While assistant Manila city attorney, Guevara accomplished work that would be difficult, if not impossible, to duplicate today. He was credited with successfully registering under Torrens Title all the city’s patrimonial properties and in clearing all streets, esteros, and river embankments of encroachments and informal settlers. He also prosecuted a case that led to the conviction and imprisonment of the President and three senior officers of the Philippine National Bank. Guevara was personally responsible for building the case against the three officers.
In an unprecedented case, Guevara argued a suit in the US Supreme Court for the City of Manila versus the insular auditor. He was the first Filipino to do so and he won.
He played a key role in the celebrated Bar Scandal of 1927. A Tarlac judge had noted the incompetence of a certain lawyer. He called the attention of the Supreme Court that then ordered an investigation by the Manila City fiscal headed by Guevara. He found that the bar examination results had been falsified by the confidential secretary and relative of a Supreme Court justice.
The accused was a law student of Guevara and friend of his wife. The justice was his colleague and mentor and others involved were friends and associates. It was one of his most difficult moments but he felt he had no choice. The confidential secretary was jailed and the justice resigned.
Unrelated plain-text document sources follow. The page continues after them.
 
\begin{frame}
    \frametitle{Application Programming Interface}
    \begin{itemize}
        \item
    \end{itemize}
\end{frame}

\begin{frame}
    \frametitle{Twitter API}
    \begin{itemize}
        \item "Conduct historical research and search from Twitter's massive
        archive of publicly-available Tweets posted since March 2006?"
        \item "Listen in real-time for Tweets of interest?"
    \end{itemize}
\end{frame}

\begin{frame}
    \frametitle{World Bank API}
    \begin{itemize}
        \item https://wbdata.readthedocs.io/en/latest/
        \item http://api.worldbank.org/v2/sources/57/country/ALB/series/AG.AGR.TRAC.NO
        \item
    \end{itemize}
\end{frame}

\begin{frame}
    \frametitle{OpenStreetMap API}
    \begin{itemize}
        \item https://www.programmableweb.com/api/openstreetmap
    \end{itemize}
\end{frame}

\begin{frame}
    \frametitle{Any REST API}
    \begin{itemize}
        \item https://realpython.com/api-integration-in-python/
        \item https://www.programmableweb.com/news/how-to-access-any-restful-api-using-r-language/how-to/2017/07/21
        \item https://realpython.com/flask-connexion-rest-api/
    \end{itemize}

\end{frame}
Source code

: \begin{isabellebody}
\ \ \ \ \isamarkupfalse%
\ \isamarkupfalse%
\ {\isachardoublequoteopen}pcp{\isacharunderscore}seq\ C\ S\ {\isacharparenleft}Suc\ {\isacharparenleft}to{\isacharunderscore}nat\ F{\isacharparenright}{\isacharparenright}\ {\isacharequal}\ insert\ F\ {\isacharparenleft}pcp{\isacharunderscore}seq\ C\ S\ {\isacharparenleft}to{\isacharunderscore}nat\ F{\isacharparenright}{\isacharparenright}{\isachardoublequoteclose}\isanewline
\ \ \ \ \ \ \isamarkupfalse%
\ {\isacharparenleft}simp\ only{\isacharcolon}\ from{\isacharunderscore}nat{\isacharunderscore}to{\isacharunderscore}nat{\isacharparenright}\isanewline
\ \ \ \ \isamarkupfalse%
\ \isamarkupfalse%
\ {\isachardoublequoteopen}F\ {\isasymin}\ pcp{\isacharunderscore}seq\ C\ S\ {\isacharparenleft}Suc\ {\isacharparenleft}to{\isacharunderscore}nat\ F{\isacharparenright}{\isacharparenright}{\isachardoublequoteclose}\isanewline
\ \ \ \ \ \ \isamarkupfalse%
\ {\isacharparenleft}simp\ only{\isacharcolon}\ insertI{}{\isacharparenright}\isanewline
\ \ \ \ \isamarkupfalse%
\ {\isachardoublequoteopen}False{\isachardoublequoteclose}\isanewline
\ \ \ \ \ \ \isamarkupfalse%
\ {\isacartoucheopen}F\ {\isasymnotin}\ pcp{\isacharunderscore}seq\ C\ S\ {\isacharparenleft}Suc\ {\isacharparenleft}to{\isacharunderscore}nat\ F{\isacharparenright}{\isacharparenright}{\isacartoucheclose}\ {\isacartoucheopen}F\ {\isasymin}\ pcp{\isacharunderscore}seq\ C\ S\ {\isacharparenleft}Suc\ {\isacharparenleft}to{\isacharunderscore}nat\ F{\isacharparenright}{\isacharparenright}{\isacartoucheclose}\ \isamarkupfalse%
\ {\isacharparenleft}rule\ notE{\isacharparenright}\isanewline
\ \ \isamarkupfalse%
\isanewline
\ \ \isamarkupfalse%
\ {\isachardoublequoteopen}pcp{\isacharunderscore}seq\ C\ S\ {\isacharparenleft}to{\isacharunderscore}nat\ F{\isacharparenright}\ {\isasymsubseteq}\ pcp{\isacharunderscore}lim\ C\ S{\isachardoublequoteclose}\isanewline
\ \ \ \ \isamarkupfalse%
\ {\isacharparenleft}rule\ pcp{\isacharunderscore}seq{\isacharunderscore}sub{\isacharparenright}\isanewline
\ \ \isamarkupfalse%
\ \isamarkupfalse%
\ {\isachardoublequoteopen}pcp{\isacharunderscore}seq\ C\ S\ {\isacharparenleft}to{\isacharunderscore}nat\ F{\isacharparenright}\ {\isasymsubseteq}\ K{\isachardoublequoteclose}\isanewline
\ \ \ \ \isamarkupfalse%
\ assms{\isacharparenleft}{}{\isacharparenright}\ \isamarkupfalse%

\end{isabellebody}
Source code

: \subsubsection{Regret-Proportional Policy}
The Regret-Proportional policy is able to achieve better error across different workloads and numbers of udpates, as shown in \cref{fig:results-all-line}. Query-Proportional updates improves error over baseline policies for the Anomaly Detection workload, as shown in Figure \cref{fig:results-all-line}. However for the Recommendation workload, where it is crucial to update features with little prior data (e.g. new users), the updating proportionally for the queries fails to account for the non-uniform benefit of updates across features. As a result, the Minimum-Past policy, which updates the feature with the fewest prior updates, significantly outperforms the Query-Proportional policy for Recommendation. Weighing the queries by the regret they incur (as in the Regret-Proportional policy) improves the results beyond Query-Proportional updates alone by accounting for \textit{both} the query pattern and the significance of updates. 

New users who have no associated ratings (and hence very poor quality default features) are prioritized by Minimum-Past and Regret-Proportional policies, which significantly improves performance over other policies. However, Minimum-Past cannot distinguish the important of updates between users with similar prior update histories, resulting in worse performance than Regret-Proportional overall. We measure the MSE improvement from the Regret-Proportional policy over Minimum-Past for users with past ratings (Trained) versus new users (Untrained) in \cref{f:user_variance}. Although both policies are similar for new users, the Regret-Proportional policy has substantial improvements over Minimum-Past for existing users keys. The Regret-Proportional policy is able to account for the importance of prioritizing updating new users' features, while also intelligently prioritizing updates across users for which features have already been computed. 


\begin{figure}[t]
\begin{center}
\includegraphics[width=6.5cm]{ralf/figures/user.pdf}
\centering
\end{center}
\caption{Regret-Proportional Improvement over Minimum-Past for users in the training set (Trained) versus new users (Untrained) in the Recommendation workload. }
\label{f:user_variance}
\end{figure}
Guevara retired early from government and organized a successful law office with the equally brilliant Vicente Francisco and Claro M. Recto. He continued teaching law, eventually becoming UP law professor and respected authority who wrote among others, the first book on Philippine criminal law annotated with references to Spanish and Philippine jurisprudence and who drafted a proposed Code of Crimes to replace the century-old Criminal Code.
As if these were not enough, he went into industry—rubber manufacturing before World War II and after Liberation, the rebuilding of American war surplus into structures including what are still the Ateneo and Mapua gymnasia. In the 1950s, he and his son Victor Guevara founded Maria Cristina Chemical Industries, Inc. and Mabuhay Vinyl Corporation, inaugurating industrial development in Mindanao. They grew to be among the Philippines’ largest corporations.
As part of their orientation programs, elected officials and civil servants whether executive, legislative or judiciary, are well advised to visit the Judge Guillermo B. Guevara Room of the UP Library. It will give them a chance to glimpse the once and—with hope—future Philippine justice and civil service systems.
Notes: (a) Guevara’s early education at Trozo Elementary School was interrupted by the Philippine Revolution and Filipino-American War. When peace was restored, he attended the Liceo de Manila until he left school at about the equivalent of second year college; (b) He enumerates textbooks of the subjects he couldn’t take and that he studied by himself during off hours: Retorica y Poetica, Fisica y Quimica, Geometria y Trigonometria, Filosophia y Metafisica, Historia Universal. He also read classic works, e.g., Victor Hugo, Jose Rizal, Emile Zola, Leo Tolstoy; philosophers Voltaire and Immanuel Kant; speeches of “Titans of Spanish oratory”; works of Spanish novelists; and (c) The UP Main Library is being renovated and the Judge Guillermo B. Guevara Room is closed until further notice.